Grand Cent. Mining Co. v. Mammoth Mining Co.

Decision Date03 September 1909
Docket Number1957
Citation36 Utah 364,104 P. 573
CourtUtah Supreme Court
PartiesGRAND CENTRAL MINING COMPANY v. MAMMOTH MINING COMPANY

APPEAL from District Court, Fifth District; Hon. Joshua Greenwood Judge.

Action by the Grand Central Mining Company against the Mammoth Mining Company.

Judgment for plaintiff and dismissing defendant's counterclaim. Defendant appeals.

See 29 Utah 490, for former appeal.

AFFIRMED.

Everard Bierer for appellant.

APPELLANT'S POINTS.

Appellant insists that the so-called decree was an order merely. If it was a final judgment, we have now two final judgments in this case without the intervention of a new trial--an impossibility--a conclusion similar to the reductio ad absurdum of mathematics. If this court decides that it was in legal effect, but an order, it cannot escape the conclusion and holding that it was therefore not appealable and that its own decision or judgment of October 10, 1905, was without jurisdiction, and therefore was and is null and void. (Comp. Laws Utah, secs. 3183, 3323; 16 Cyc. 471; 23 Cyc. 672; Spelling on New Trial and Appellate Procedure, secs. 481, 646, 647; Elliott Appellate Procedure, secs. 77, 80, 81, 83, 85, 90, 91; North Point Con. Irr. Co. v. Utah & Salt Lake Canal Co., 14 Utah 155; Eastman v. Gurrey, 14 Utah 169; Watson v. Mayberry, 15 Utah 265; Bear River Co. v. Hanley, 15 Utah 506; Standard Steam Laundry v. Dole; Golden v. Jennings, 1 Utah 135; Benson v. Anderson, 9 Utah 154; 11 Cyc. 702; 2 Cyc. 536; Brown on Jurisdiction, secs. 3, 10, 26c; Rogers v. Cady, 104 Cal. 288; Davison v. Munsey, 27 Utah 87; Anderson v. Halthusel Merc. Co., 30 Utah 31; Myers v. East Bench Irr. Co., 31 Utah 89.)

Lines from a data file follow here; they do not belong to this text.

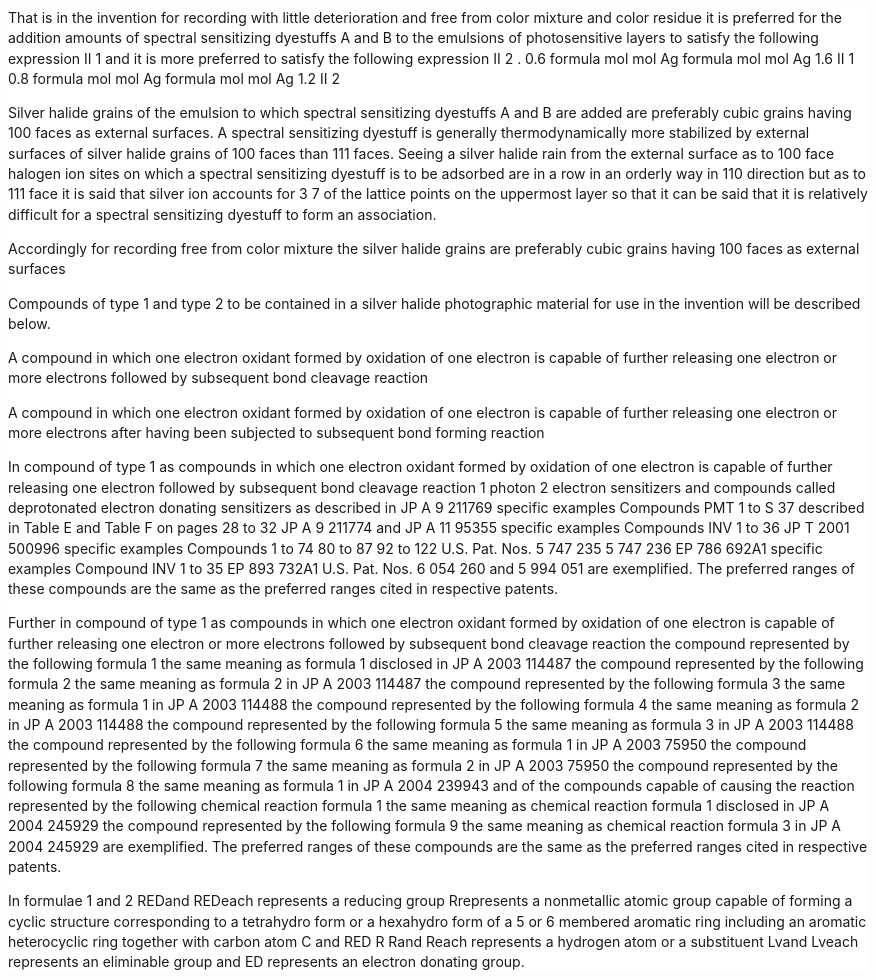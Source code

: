 That is in the invention for recording with little deterioration and free from color mixture and color residue it is preferred for the addition amounts of spectral sensitizing dyestuffs A and B to the emulsions of photosensitive layers to satisfy the following expression II 1 and it is more preferred to satisfy the following expression II 2 . 0.6 formula mol mol Ag formula mol mol Ag 1.6 II 1 0.8 formula mol mol Ag formula mol mol Ag 1.2 II 2 

Silver halide grains of the emulsion to which spectral sensitizing dyestuffs A and B are added are preferably cubic grains having 100 faces as external surfaces. A spectral sensitizing dyestuff is generally thermodynamically more stabilized by external surfaces of silver halide grains of 100 faces than 111 faces. Seeing a silver halide rain from the external surface as to 100 face halogen ion sites on which a spectral sensitizing dyestuff is to be adsorbed are in a row in an orderly way in 110 direction but as to 111 face it is said that silver ion accounts for 3 7 of the lattice points on the uppermost layer so that it can be said that it is relatively difficult for a spectral sensitizing dyestuff to form an association.

Accordingly for recording free from color mixture the silver halide grains are preferably cubic grains having 100 faces as external surfaces

Compounds of type 1 and type 2 to be contained in a silver halide photographic material for use in the invention will be described below.

A compound in which one electron oxidant formed by oxidation of one electron is capable of further releasing one electron or more electrons followed by subsequent bond cleavage reaction

A compound in which one electron oxidant formed by oxidation of one electron is capable of further releasing one electron or more electrons after having been subjected to subsequent bond forming reaction

In compound of type 1 as compounds in which one electron oxidant formed by oxidation of one electron is capable of further releasing one electron followed by subsequent bond cleavage reaction 1 photon 2 electron sensitizers and compounds called deprotonated electron donating sensitizers as described in JP A 9 211769 specific examples Compounds PMT 1 to S 37 described in Table E and Table F on pages 28 to 32 JP A 9 211774 and JP A 11 95355 specific examples Compounds INV 1 to 36 JP T 2001 500996 specific examples Compounds 1 to 74 80 to 87 92 to 122 U.S. Pat. Nos. 5 747 235 5 747 236 EP 786 692A1 specific examples Compound INV 1 to 35 EP 893 732A1 U.S. Pat. Nos. 6 054 260 and 5 994 051 are exemplified. The preferred ranges of these compounds are the same as the preferred ranges cited in respective patents.

Further in compound of type 1 as compounds in which one electron oxidant formed by oxidation of one electron is capable of further releasing one electron or more electrons followed by subsequent bond cleavage reaction the compound represented by the following formula 1 the same meaning as formula 1 disclosed in JP A 2003 114487 the compound represented by the following formula 2 the same meaning as formula 2 in JP A 2003 114487 the compound represented by the following formula 3 the same meaning as formula 1 in JP A 2003 114488 the compound represented by the following formula 4 the same meaning as formula 2 in JP A 2003 114488 the compound represented by the following formula 5 the same meaning as formula 3 in JP A 2003 114488 the compound represented by the following formula 6 the same meaning as formula 1 in JP A 2003 75950 the compound represented by the following formula 7 the same meaning as formula 2 in JP A 2003 75950 the compound represented by the following formula 8 the same meaning as formula 1 in JP A 2004 239943 and of the compounds capable of causing the reaction represented by the following chemical reaction formula 1 the same meaning as chemical reaction formula 1 disclosed in JP A 2004 245929 the compound represented by the following formula 9 the same meaning as chemical reaction formula 3 in JP A 2004 245929 are exemplified. The preferred ranges of these compounds are the same as the preferred ranges cited in respective patents.

In formulae 1 and 2 REDand REDeach represents a reducing group Rrepresents a nonmetallic atomic group capable of forming a cyclic structure corresponding to a tetrahydro form or a hexahydro form of a 5 or 6 membered aromatic ring including an aromatic heterocyclic ring together with carbon atom C and RED R Rand Reach represents a hydrogen atom or a substituent Lvand Lveach represents an eliminable group and ED represents an electron donating group.
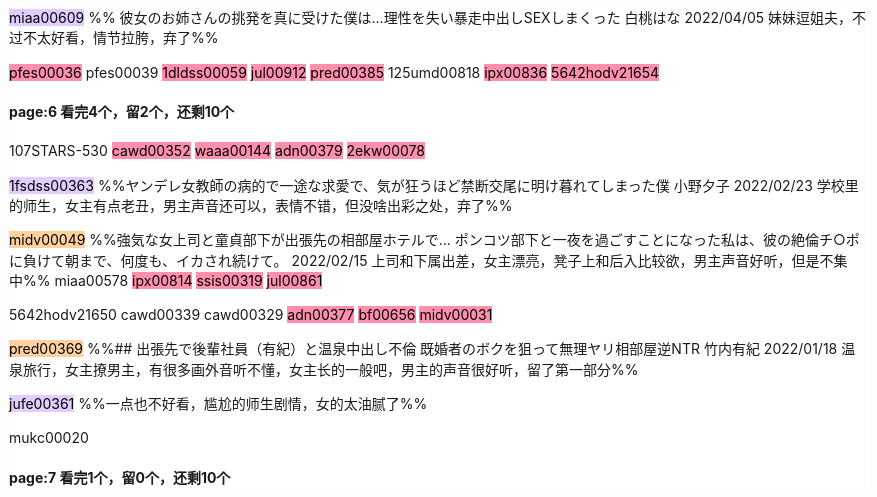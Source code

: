 <mark style="background: #D2B3FFA6;">miaa00609</mark>
%% 彼女のお姉さんの挑発を真に受けた僕は…理性を失い暴走中出しSEXしまくった 白桃はな
2022/04/05
妹妹逗姐夫，不过不太好看，情节拉胯，弃了%%

<mark style="background: #FF5582A6;">pfes00036</mark>
pfes00039
<mark style="background: #FF5582A6;">1dldss00059</mark>
<mark style="background: #FF5582A6;">jul00912</mark>
<mark style="background: #FF5582A6;">pred00385</mark>
125umd00818
<mark style="background: #FF5582A6;">ipx00836</mark>
<mark style="background: #FF5582A6;">5642hodv21654</mark>

#### page:6 看完4个，留2个，还剩10个

107STARS-530
<mark style="background: #FF5582A6;">cawd00352</mark>
<mark style="background: #FF5582A6;">waaa00144</mark>
<mark style="background: #FF5582A6;">adn00379</mark>
<mark style="background: #FF5582A6;">2ekw00078</mark>

<mark style="background: #D2B3FFA6;">1fsdss00363</mark>
%%ヤンデレ女教師の病的で一途な求愛で、気が狂うほど禁断交尾に明け暮れてしまった僕 小野夕子
2022/02/23
学校里的师生，女主有点老丑，男主声音还可以，表情不错，但没啥出彩之处，弃了%%

<mark style="background: #FFB86CA6;">midv00049</mark>
%%強気な女上司と童貞部下が出張先の相部屋ホテルで… ポンコツ部下と一夜を過ごすことになった私は、彼の絶倫チ○ポに負けて朝まで、何度も、イカされ続けて。
2022/02/15
上司和下属出差，女主漂亮，凳子上和后入比较欲，男主声音好听，但是不集中%%
miaa00578
<mark style="background: #FF5582A6;">ipx00814</mark>
<mark style="background: #FF5582A6;">ssis00319</mark>
<mark style="background: #FF5582A6;">jul00861</mark>

5642hodv21650
cawd00339
cawd00329
<mark style="background: #FF5582A6;">adn00377</mark>
<mark style="background: #FF5582A6;">bf00656</mark>
<mark style="background: #FF5582A6;">midv00031</mark>

<mark style="background: #FFB86CA6;">pred00369</mark>
%%## 出張先で後輩社員（有紀）と温泉中出し不倫 既婚者のボクを狙って無理ヤリ相部屋逆NTR 竹内有紀
2022/01/18
温泉旅行，女主撩男主，有很多画外音听不懂，女主长的一般吧，男主的声音很好听，留了第一部分%%

<mark style="background: #D2B3FFA6;">jufe00361</mark>
%%一点也不好看，尴尬的师生剧情，女的太油腻了%%

mukc00020

#### page:7 看完1个，留0个，还剩10个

Parol evidence is incompetent to substitute in a conveyance a call for another monument in the place of the call for the original monument there contained. If the monuments are lost or removed and their original locations are not established by competent proof, the courses and distances prevail, and control the description. (Resurrection Gold. Min. Co. v. Fortune G. M. Co., 129 F. 668; 17 Cyc. 567-570; 17 Cyc. 615, 616, 619.)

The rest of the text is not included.